Content starts

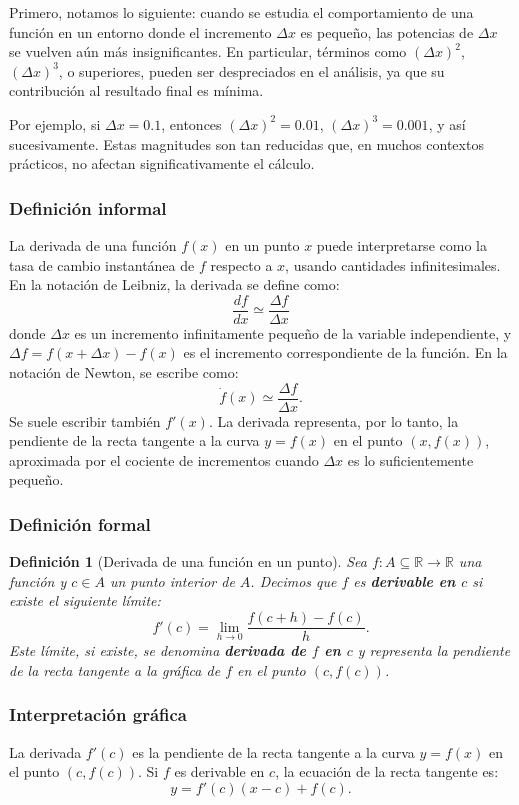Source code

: \documentclass[12pt, a4paper]{article}
\theoremstyle{rioplatense}
\newtheorem{definicion}{Definición}[section]
\begin{document}
Primero, notamos lo siguiente: cuando se estudia el comportamiento de una función en un entorno donde el incremento $\Delta x$ es pequeño, las potencias de $\Delta x$ se vuelven aún más insignificantes. En particular, términos como $(\Delta x)^2$, $(\Delta x)^3$, o superiores, pueden ser despreciados en el análisis, ya que su contribución al resultado final es mínima.

Por ejemplo, si $\Delta x = 0.1$, entonces $(\Delta x)^2 = 0.01$, $(\Delta x)^3 = 0.001$, y así sucesivamente. Estas magnitudes son tan reducidas que, en muchos contextos prácticos, no afectan significativamente el cálculo. 

\subsubsection{Definición informal}

La derivada de una función $f(x)$ en un punto $x$ puede interpretarse como la tasa de cambio instantánea de $f$ respecto a $x$, usando cantidades infinitesimales.
En la notación de Leibniz, la derivada se define como:
$$
\frac{df}{dx} \simeq \frac{\Delta f}{\Delta x}
$$
donde $\Delta x$ es un incremento infinitamente pequeño de la variable independiente, y $\Delta f = f(x + \Delta x) - f(x)$ es el incremento correspondiente de la función.
En la notación de Newton, se escribe como:
$$
\dot{f}(x) \simeq \frac{\Delta f}{\Delta x}.
$$
Se suele escribir tambi\'en $f'(x)$.
La derivada representa, por lo tanto, la pendiente de la recta tangente a la curva $y = f(x)$ en el punto $(x, f(x))$, aproximada por el cociente de incrementos cuando $\Delta x$ es lo suficientemente pequeño.

\subsubsection{Definición formal}
\begin{definicion}[Derivada de una función en un punto]
    Sea $f: A \subseteq \mathbb{R} \to \mathbb{R}$ una función y $c \in A$ un punto interior de $A$. Decimos que $f$ es \textbf{derivable en $c$} si existe el siguiente límite:
    $$
    f'(c) = \lim_{h \to 0} \frac{f(c + h) - f(c)}{h}.
    $$
    Este límite, si existe, se denomina \textbf{derivada de $f$ en $c$} y representa la pendiente de la recta tangente a la gráfica de $f$ en el punto $(c, f(c))$.
\end{definicion}

\subsubsection{Interpretación gráfica}
La derivada $f'(c)$ es la pendiente de la recta tangente a la curva $y = f(x)$ en el punto $(c, f(c))$. Si $f$ es derivable en $c$, la ecuación de la recta tangente es:
$$
y = f'(c)(x - c) + f(c).
$$
\end{document}
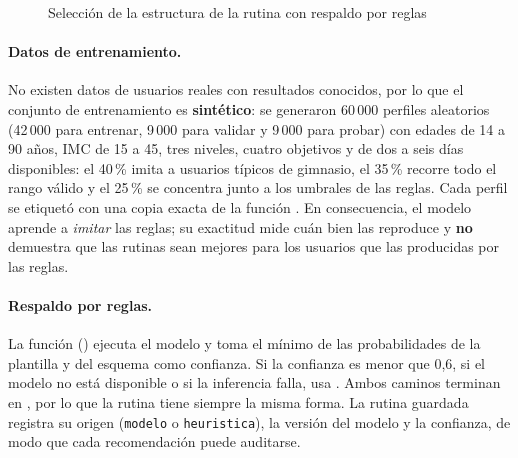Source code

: \begin{figure}[H]
\centering
{}
\caption{Selección de la estructura de la rutina con respaldo por reglas}
\label{fig:flujo-planificador}
\end{figure}

\paragraph{Datos de entrenamiento.} No existen datos de usuarios reales con
resultados conocidos, por lo que el conjunto de entrenamiento es
\textbf{sintético}: se generaron 60\,000 perfiles aleatorios (42\,000 para
entrenar, 9\,000 para validar y 9\,000 para probar) con edades de 14 a 90 años,
IMC de 15 a 45, tres niveles, cuatro objetivos y de dos a seis días
disponibles: el 40\,\% imita a usuarios típicos de gimnasio, el 35\,\% recorre
todo el rango válido y el 25\,\% se concentra junto a los umbrales de las
reglas. Cada perfil se etiquetó con una copia exacta de la función
. En consecuencia, el modelo aprende a \emph{imitar} las
reglas; su exactitud mide cuán bien las reproduce y \textbf{no} demuestra que
las rutinas sean mejores para los usuarios que las producidas por las reglas.

\paragraph{Respaldo por reglas.} La función 
() ejecuta el modelo y toma el mínimo
de las probabilidades de la plantilla y del esquema como confianza. Si la
confianza es menor que 0,6, si el modelo no está disponible o si la
inferencia falla, usa . Ambos caminos terminan en
, por lo que la rutina tiene siempre la misma forma. La
rutina guardada registra su origen (\texttt{modelo} o \texttt{heuristica}), la
versión del modelo y la confianza, de modo que cada recomendación puede
auditarse.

Content ends

• EXERCISE DETAILS: From the first line to the last, output the data exactly; skip any pictures.

• ANSWER BOX:
Source code

: \documentclass[12pt, a4paper]{article}
\theoremstyle{rioplatense}
\newtheorem{definicion}{Definición}[section]
\begin{document}
Primero, notamos lo siguiente: cuando se estudia el comportamiento de una función en un entorno donde el incremento $\Delta x$ es pequeño, las potencias de $\Delta x$ se vuelven aún más insignificantes. En particular, términos como $(\Delta x)^2$, $(\Delta x)^3$, o superiores, pueden ser despreciados en el análisis, ya que su contribución al resultado final es mínima.

Por ejemplo, si $\Delta x = 0.1$, entonces $(\Delta x)^2 = 0.01$, $(\Delta x)^3 = 0.001$, y así sucesivamente. Estas magnitudes son tan reducidas que, en muchos contextos prácticos, no afectan significativamente el cálculo. 

\subsubsection{Definición informal}

La derivada de una función $f(x)$ en un punto $x$ puede interpretarse como la tasa de cambio instantánea de $f$ respecto a $x$, usando cantidades infinitesimales.
En la notación de Leibniz, la derivada se define como:
$$
\frac{df}{dx} \simeq \frac{\Delta f}{\Delta x}
$$
donde $\Delta x$ es un incremento infinitamente pequeño de la variable independiente, y $\Delta f = f(x + \Delta x) - f(x)$ es el incremento correspondiente de la función.
En la notación de Newton, se escribe como:
$$
\dot{f}(x) \simeq \frac{\Delta f}{\Delta x}.
$$
Se suele escribir tambi\'en $f'(x)$.
La derivada representa, por lo tanto, la pendiente de la recta tangente a la curva $y = f(x)$ en el punto $(x, f(x))$, aproximada por el cociente de incrementos cuando $\Delta x$ es lo suficientemente pequeño.

\subsubsection{Definición formal}
\begin{definicion}[Derivada de una función en un punto]
    Sea $f: A \subseteq \mathbb{R} \to \mathbb{R}$ una función y $c \in A$ un punto interior de $A$. Decimos que $f$ es \textbf{derivable en $c$} si existe el siguiente límite:
    $$
    f'(c) = \lim_{h \to 0} \frac{f(c + h) - f(c)}{h}.
    $$
    Este límite, si existe, se denomina \textbf{derivada de $f$ en $c$} y representa la pendiente de la recta tangente a la gráfica de $f$ en el punto $(c, f(c))$.
\end{definicion}

\subsubsection{Interpretación gráfica}
La derivada $f'(c)$ es la pendiente de la recta tangente a la curva $y = f(x)$ en el punto $(c, f(c))$. Si $f$ es derivable en $c$, la ecuación de la recta tangente es:
$$
y = f'(c)(x - c) + f(c).
$$
\end{document}
Source code

: \begin{figure}[H]
\centering
{}
\caption{Selección de la estructura de la rutina con respaldo por reglas}
\label{fig:flujo-planificador}
\end{figure}

\paragraph{Datos de entrenamiento.} No existen datos de usuarios reales con
resultados conocidos, por lo que el conjunto de entrenamiento es
\textbf{sintético}: se generaron 60\,000 perfiles aleatorios (42\,000 para
entrenar, 9\,000 para validar y 9\,000 para probar) con edades de 14 a 90 años,
IMC de 15 a 45, tres niveles, cuatro objetivos y de dos a seis días
disponibles: el 40\,\% imita a usuarios típicos de gimnasio, el 35\,\% recorre
todo el rango válido y el 25\,\% se concentra junto a los umbrales de las
reglas. Cada perfil se etiquetó con una copia exacta de la función
. En consecuencia, el modelo aprende a \emph{imitar} las
reglas; su exactitud mide cuán bien las reproduce y \textbf{no} demuestra que
las rutinas sean mejores para los usuarios que las producidas por las reglas.

\paragraph{Respaldo por reglas.} La función 
() ejecuta el modelo y toma el mínimo
de las probabilidades de la plantilla y del esquema como confianza. Si la
confianza es menor que 0,6, si el modelo no está disponible o si la
inferencia falla, usa . Ambos caminos terminan en
, por lo que la rutina tiene siempre la misma forma. La
rutina guardada registra su origen (\texttt{modelo} o \texttt{heuristica}), la
versión del modelo y la confianza, de modo que cada recomendación puede
auditarse.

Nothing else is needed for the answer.